The method access_before_time allows to try to run an access at a given time in cpu cycles. It takes the current time (total_cycles()) and the expected time for the access. If there aren't enough cycles to reach that time the remaining cycles are eaten and the method returns true to tell not to do the access and call the method again eventually. Otherwise enough cycles are eaten to reach the access time and false is returned to tell to do the access.

bool cpu_device::access_before_delay(u32 cycles, const void *tag) noexcept;

The method access_before_delay allows to try to run an access after a given delay. The tag is an opaque, non-nullptr value used to characterize the source of the delay, so that the delay is not applied multiple times. Similarly to the previous method cycles are eaten and true is returned to abort the access, false to execute it.

void cpu_device::access_after_delay(u32 cycles) noexcept;

The method access_after_delay allows to add a delay after an access is done. There is no abort possible, hence no return boolean.

void cpu_device::defer_access() noexcept;

The method defer_access tells the cpu that we need to wait for an external event. It marks the access as to be redone, and eats all the remaining cycles of the timeslice. The idea is then that the access will be retried after time advances up to the next global system synchronisation event (sync, timer timeout or set_input_line).

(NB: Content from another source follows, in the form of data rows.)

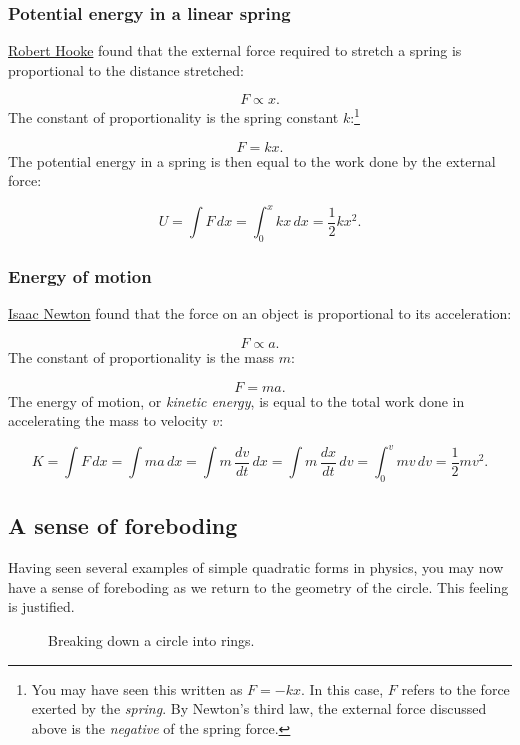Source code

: \documentclass{article}
\begin{document}
    \subsubsection{Potential energy in a linear spring} %
    \label{sec:potential_energy_in_a_linear_spring}

\href{http://en.wikipedia.org/wiki/Robert_Hooke}{Robert Hooke} found that the external force required to stretch a spring is proportional to the distance stretched:

\[ F \propto x. \]
The constant of proportionality is the spring constant $k$:\footnote{You may have seen this written as $F = -kx$. In this case, $F$ refers to the force exerted by the \emph{spring}. By Newton's third law, the external force discussed above is the \emph{negative} of the spring force.}

\[ F = k x. \]
The potential energy in a spring is then equal to the work done by the external force:

\[ U = \int F\,dx = \int_0^x kx\,dx = \textstyle{\frac{1}{2}} kx^2. \]

    \subsubsection{Energy of motion} %

\href{http://en.wikipedia.org/wiki/Isaac_Newton}{Isaac Newton} found that the force on an object is proportional to its acceleration:

\[ F \propto a. \]
The constant of proportionality is the mass $m$:

\[ F = m a. \]
The energy of motion, or \emph{kinetic energy}, is equal to the total work done in accelerating the mass to velocity $v$:

\[ K = \int F\,dx = \int ma\,dx = \int m\,\frac{dv}{dt}\,dx = \int m\, \frac{dx}{dt}\,dv = \int_0^v mv\,dv = \textstyle{\frac{1}{2}} mv^2. \]


  \subsection{A sense of foreboding} %
  \label{sec:a_sense_of_foreboding}

Having seen several examples of simple quadratic forms in physics, you may now have a sense of foreboding as we return to the geometry of the circle. This feeling is justified.

\begin{figure}
\begin{center}
\end{center}
\caption{Breaking down a circle into rings.\label{fig:circular_area}}
\end{figure}
\end{document}
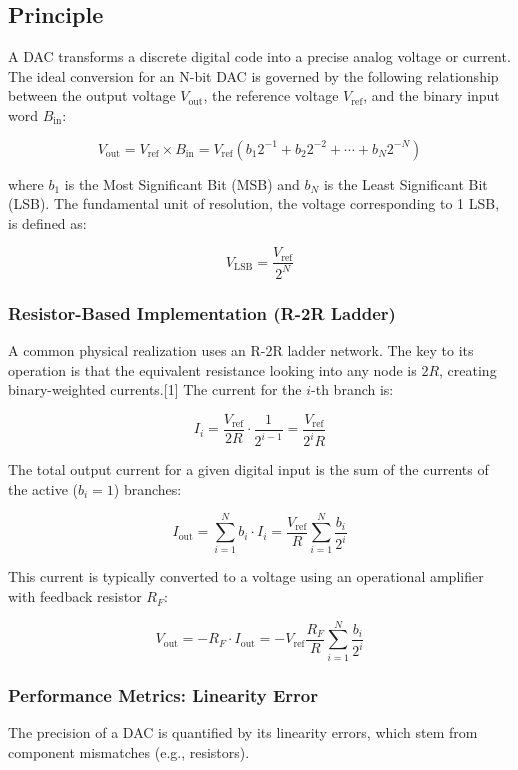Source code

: \documentclass[conference]{IEEEtran}
\begin{document}
\subsection{Principle}
A DAC transforms a discrete digital code into a precise analog voltage or current. The ideal conversion for an N-bit DAC is governed by the following relationship between the output voltage \( V_{\text{out}} \), the reference voltage \( V_{\text{ref}} \), and the binary input word \( B_{\text{in}} \):

\[
V_{\text{out}} = V_{\text{ref}} \times B_{\text{in}} = V_{\text{ref}} \left( b_1 2^{-1} + b_2 2^{-2} + \cdots + b_N 2^{-N} \right)
\]

where \( b_1 \) is the Most Significant Bit (MSB) and \( b_N \) is the Least Significant Bit (LSB). The fundamental unit of resolution, the voltage corresponding to 1 LSB, is defined as:

\[
V_{\text{LSB}} = \frac{V_{\text{ref}}}{2^N}
\]

\subsubsection{Resistor-Based Implementation (R-2R Ladder)}

A common physical realization uses an R-2R ladder network. The key to its operation is that the equivalent resistance looking into any node is \( 2R \), creating binary-weighted currents.[1] The current for the \( i \)-th branch is:

\[
I_i = \frac{V_{\text{ref}}}{2R} \cdot \frac{1}{2^{i-1}} = \frac{V_{\text{ref}}}{2^i R}
\]

The total output current for a given digital input is the sum of the currents of the active (\( b_i = 1 \)) branches:

\[
I_{\text{out}} = \sum_{i=1}^{N} b_i \cdot I_i = \frac{V_{\text{ref}}}{R} \sum_{i=1}^{N} \frac{b_i}{2^i}
\]

This current is typically converted to a voltage using an operational amplifier with feedback resistor \( R_F \):

\[
V_{\text{out}} = - R_F \cdot I_{\text{out}} = - V_{\text{ref}} \frac{R_F}{R} \sum_{i=1}^{N} \frac{b_i}{2^i}
\]

\subsubsection{Performance Metrics: Linearity Error}

The precision of a DAC is quantified by its linearity errors, which stem from component mismatches (e.g., resistors).
\end{document}
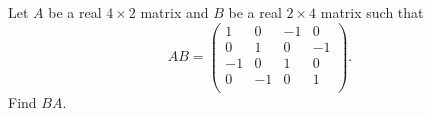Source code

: Let \(A\) be a real \(4\times 2\) matrix and \(B\) be a real \(2\times 4\) matrix such that
\[ AB = \left(%
\begin{array}{cccc}
  1 & 0 & -1 & 0 \\
  0 & 1 & 0 & -1 \\
  -1 & 0 & 1 & 0 \\
  0 & -1 & 0 & 1 \\
\end{array}%
\right). \]
Find \(BA\).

This is the method to use when for instance waiting on a magic latch for data expected from scsi transfers, which happen on timer timeouts.

void cpu_device::retry_access() noexcept;

The method retry_access tells the cpu that the access will need to be retried, and nothing else. This can easily reach a situation of livelock, so be careful. It is used for instance to simulate a wait line (for the z80 for instance) which is controlled through set_input_line. The idea is that the device setting wait does the set_input_line and a retry_access. The cpu core, as long as the wait line is set just eats cycles. Then, when the line is cleared the core will retry the access.

3.5 Interaction with DRC

At this point, interruptibility and DRC are entirely incompatible. We do not have a method to quit the generated code before or after an access. It's theorically possible but definitely non-trivial.